## [ASSIGNED TASK]
Return all of the entries below, word for word. Omit each picture.

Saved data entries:
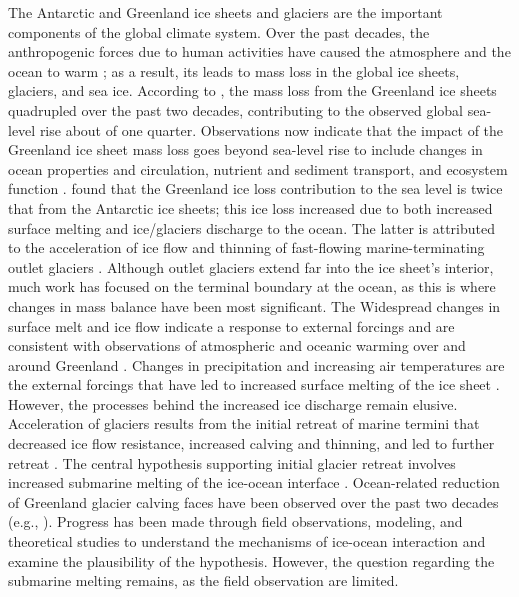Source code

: \documentclass[11pt,a4paper]{article}
\begin{document}
	The Antarctic and Greenland ice sheets and glaciers are the important components of the global climate system. Over the past decades, the anthropogenic forces due to human activities have caused the atmosphere and the ocean to warm \citep{noble2020sensitivity}; as a result, its leads to mass loss in the global ice sheets, glaciers, and sea ice. According to \cite{straneo2013north}, the mass loss from the Greenland ice sheets quadrupled over the past two decades, contributing to the observed global sea-level rise about of one quarter. Observations now indicate that the impact of the Greenland ice sheet mass loss goes beyond sea-level rise to include changes in ocean properties and circulation, nutrient and sediment transport, and ecosystem function \citep{catania2020future}. \cite{straneo2013north} found that the Greenland ice loss contribution to the sea level is twice that from the Antarctic ice sheets; this ice loss increased due to both increased surface melting and ice/glaciers discharge to the ocean. %
	The latter is attributed to the acceleration of ice flow and thinning of fast-flowing marine-terminating outlet glaciers \citep{nick2013future}. Although outlet glaciers extend far into the ice sheet's interior, much work has focused on the terminal boundary at the ocean, as this is where changes in mass balance have been most significant. The Widespread changes in surface melt and ice flow indicate a response to external forcings and are consistent with observations of atmospheric and oceanic warming over and around Greenland \citep{bersch2007recent,box2009greenland,straneo2013north}. Changes in precipitation and increasing air temperatures are the external forcings that have led to increased surface melting of the ice sheet \citep{van2009partitioning,straneo2013north}. However, the processes behind the increased ice discharge remain elusive. %
	Acceleration of glaciers results from the initial retreat of marine termini that decreased ice flow resistance, increased calving and thinning, and led to further retreat \citep{nick2009large,straneo2013challenges}. The central hypothesis supporting initial glacier retreat involves increased submarine melting of the ice-ocean interface \citep{straneo2013challenges}. Ocean-related reduction of Greenland glacier calving faces have been observed over the past two decades (e.g., \cite{rignot2010rapid,straneo2015dynamics,schaffer2017warm}). Progress has been made through field observations, modeling, and theoretical studies to understand the mechanisms of ice-ocean interaction and examine the plausibility of the hypothesis. However, the question regarding the submarine melting remains, as the field observation are limited.
	
\end{document}
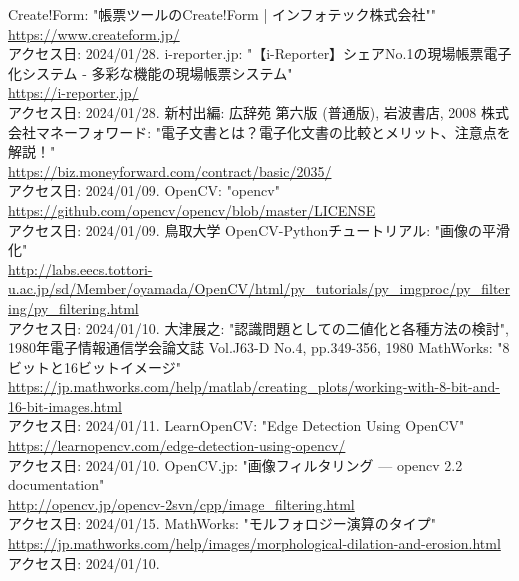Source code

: \documentclass[uplatex, report, a4j, 10pt]{jsbook}
\begin{document}

%


%
\begin{thebibliography}{0}
  Create!Form: "帳票ツールのCreate!Form | インフォテック株式会社""\\\url{https://www.createform.jp/}\\アクセス日: 2024/01/28.
  i-reporter.jp: "【i-Reporter】シェアNo.1の現場帳票電子化システム - 多彩な機能の現場帳票システム"\\\url{https://i-reporter.jp/}\\アクセス日: 2024/01/28.
  新村出編: 広辞苑 第六版 (普通版), 岩波書店, 2008
  株式会社マネーフォワード: "電子文書とは？電子化文書の比較とメリット、注意点を解説！"\\\url{https://biz.moneyforward.com/contract/basic/2035/}\\アクセス日: 2024/01/09.
  OpenCV: "opencv"\\\url{https://github.com/opencv/opencv/blob/master/LICENSE}\\アクセス日: 2024/01/09.
  鳥取大学 OpenCV-Pythonチュートリアル: "画像の平滑化"\\\url{http://labs.eecs.tottori-u.ac.jp/sd/Member/oyamada/OpenCV/html/py_tutorials/py_imgproc/py_filtering/py_filtering.html}\\アクセス日: 2024/01/10.
  大津展之: "認識問題としての二値化と各種方法の検討", 1980年電子情報通信学会論文誌 Vol.J63-D No.4, pp.349-356, 1980
  MathWorks: "8ビットと16ビットイメージ"\\\url{https://jp.mathworks.com/help/matlab/creating_plots/working-with-8-bit-and-16-bit-images.html}\\アクセス日: 2024/01/11.
  LearnOpenCV: "Edge Detection Using OpenCV"\\\url{https://learnopencv.com/edge-detection-using-opencv/}\\アクセス日: 2024/01/10.
  OpenCV.jp: "画像フィルタリング — opencv 2.2 documentation"\\\url{http://opencv.jp/opencv-2svn/cpp/image_filtering.html}\\アクセス日: 2024/01/15.
  MathWorks: "モルフォロジー演算のタイプ"\\\url{https://jp.mathworks.com/help/images/morphological-dilation-and-erosion.html}\\アクセス日: 2024/01/10.

\end{thebibliography}
\end{document}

## [EXERCISE RESPONSE]
Source code

: \documentclass[11pt,a4paper]{article}
\begin{document}
	The Antarctic and Greenland ice sheets and glaciers are the important components of the global climate system. Over the past decades, the anthropogenic forces due to human activities have caused the atmosphere and the ocean to warm \citep{noble2020sensitivity}; as a result, its leads to mass loss in the global ice sheets, glaciers, and sea ice. According to \cite{straneo2013north}, the mass loss from the Greenland ice sheets quadrupled over the past two decades, contributing to the observed global sea-level rise about of one quarter. Observations now indicate that the impact of the Greenland ice sheet mass loss goes beyond sea-level rise to include changes in ocean properties and circulation, nutrient and sediment transport, and ecosystem function \citep{catania2020future}. \cite{straneo2013north} found that the Greenland ice loss contribution to the sea level is twice that from the Antarctic ice sheets; this ice loss increased due to both increased surface melting and ice/glaciers discharge to the ocean. %
	The latter is attributed to the acceleration of ice flow and thinning of fast-flowing marine-terminating outlet glaciers \citep{nick2013future}. Although outlet glaciers extend far into the ice sheet's interior, much work has focused on the terminal boundary at the ocean, as this is where changes in mass balance have been most significant. The Widespread changes in surface melt and ice flow indicate a response to external forcings and are consistent with observations of atmospheric and oceanic warming over and around Greenland \citep{bersch2007recent,box2009greenland,straneo2013north}. Changes in precipitation and increasing air temperatures are the external forcings that have led to increased surface melting of the ice sheet \citep{van2009partitioning,straneo2013north}. However, the processes behind the increased ice discharge remain elusive. %
	Acceleration of glaciers results from the initial retreat of marine termini that decreased ice flow resistance, increased calving and thinning, and led to further retreat \citep{nick2009large,straneo2013challenges}. The central hypothesis supporting initial glacier retreat involves increased submarine melting of the ice-ocean interface \citep{straneo2013challenges}. Ocean-related reduction of Greenland glacier calving faces have been observed over the past two decades (e.g., \cite{rignot2010rapid,straneo2015dynamics,schaffer2017warm}). Progress has been made through field observations, modeling, and theoretical studies to understand the mechanisms of ice-ocean interaction and examine the plausibility of the hypothesis. However, the question regarding the submarine melting remains, as the field observation are limited.
	
\end{document}
Source code

: \documentclass[uplatex, report, a4j, 10pt]{jsbook}
\begin{document}

%


%
\begin{thebibliography}{0}
  Create!Form: "帳票ツールのCreate!Form | インフォテック株式会社""\\\url{https://www.createform.jp/}\\アクセス日: 2024/01/28.
  i-reporter.jp: "【i-Reporter】シェアNo.1の現場帳票電子化システム - 多彩な機能の現場帳票システム"\\\url{https://i-reporter.jp/}\\アクセス日: 2024/01/28.
  新村出編: 広辞苑 第六版 (普通版), 岩波書店, 2008
  株式会社マネーフォワード: "電子文書とは？電子化文書の比較とメリット、注意点を解説！"\\\url{https://biz.moneyforward.com/contract/basic/2035/}\\アクセス日: 2024/01/09.
  OpenCV: "opencv"\\\url{https://github.com/opencv/opencv/blob/master/LICENSE}\\アクセス日: 2024/01/09.
  鳥取大学 OpenCV-Pythonチュートリアル: "画像の平滑化"\\\url{http://labs.eecs.tottori-u.ac.jp/sd/Member/oyamada/OpenCV/html/py_tutorials/py_imgproc/py_filtering/py_filtering.html}\\アクセス日: 2024/01/10.
  大津展之: "認識問題としての二値化と各種方法の検討", 1980年電子情報通信学会論文誌 Vol.J63-D No.4, pp.349-356, 1980
  MathWorks: "8ビットと16ビットイメージ"\\\url{https://jp.mathworks.com/help/matlab/creating_plots/working-with-8-bit-and-16-bit-images.html}\\アクセス日: 2024/01/11.
  LearnOpenCV: "Edge Detection Using OpenCV"\\\url{https://learnopencv.com/edge-detection-using-opencv/}\\アクセス日: 2024/01/10.
  OpenCV.jp: "画像フィルタリング — opencv 2.2 documentation"\\\url{http://opencv.jp/opencv-2svn/cpp/image_filtering.html}\\アクセス日: 2024/01/15.
  MathWorks: "モルフォロジー演算のタイプ"\\\url{https://jp.mathworks.com/help/images/morphological-dilation-and-erosion.html}\\アクセス日: 2024/01/10.

\end{thebibliography}
\end{document}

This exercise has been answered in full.